Work order: Scan the data that follows and count the lines with the string "student"; answer with the count alone.

Material to process:
————
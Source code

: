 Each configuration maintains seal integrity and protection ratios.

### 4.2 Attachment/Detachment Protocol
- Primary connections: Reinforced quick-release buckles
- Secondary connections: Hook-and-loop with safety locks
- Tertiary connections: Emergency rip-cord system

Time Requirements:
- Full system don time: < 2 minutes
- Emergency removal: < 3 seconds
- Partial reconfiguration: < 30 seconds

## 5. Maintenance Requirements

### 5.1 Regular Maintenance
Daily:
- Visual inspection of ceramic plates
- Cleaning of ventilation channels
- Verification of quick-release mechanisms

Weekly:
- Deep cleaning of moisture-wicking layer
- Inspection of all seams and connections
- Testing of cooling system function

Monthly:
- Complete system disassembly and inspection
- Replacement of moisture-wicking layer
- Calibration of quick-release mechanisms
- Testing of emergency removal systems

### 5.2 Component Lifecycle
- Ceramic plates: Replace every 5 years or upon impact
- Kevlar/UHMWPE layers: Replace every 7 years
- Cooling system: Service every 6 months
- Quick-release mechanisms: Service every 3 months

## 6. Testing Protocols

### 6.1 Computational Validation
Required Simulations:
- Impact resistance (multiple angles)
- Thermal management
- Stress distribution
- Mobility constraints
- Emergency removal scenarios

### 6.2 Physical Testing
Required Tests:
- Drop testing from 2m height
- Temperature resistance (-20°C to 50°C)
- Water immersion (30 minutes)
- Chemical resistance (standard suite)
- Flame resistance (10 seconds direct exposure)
————
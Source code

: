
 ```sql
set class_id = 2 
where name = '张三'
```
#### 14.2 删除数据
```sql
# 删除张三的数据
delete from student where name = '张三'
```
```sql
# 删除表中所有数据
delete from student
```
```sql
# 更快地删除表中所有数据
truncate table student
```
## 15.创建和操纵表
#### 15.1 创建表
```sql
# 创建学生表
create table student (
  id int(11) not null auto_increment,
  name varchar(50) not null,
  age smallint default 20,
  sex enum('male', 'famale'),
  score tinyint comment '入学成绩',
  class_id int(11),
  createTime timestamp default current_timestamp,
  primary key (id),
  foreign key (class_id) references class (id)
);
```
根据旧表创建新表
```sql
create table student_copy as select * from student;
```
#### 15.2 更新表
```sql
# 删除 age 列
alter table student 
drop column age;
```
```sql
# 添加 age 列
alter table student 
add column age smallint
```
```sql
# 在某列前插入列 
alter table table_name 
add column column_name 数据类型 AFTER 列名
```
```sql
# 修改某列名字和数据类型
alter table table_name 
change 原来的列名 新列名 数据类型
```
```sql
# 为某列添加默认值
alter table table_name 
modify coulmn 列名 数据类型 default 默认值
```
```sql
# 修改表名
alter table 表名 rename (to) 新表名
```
————
Reply: 7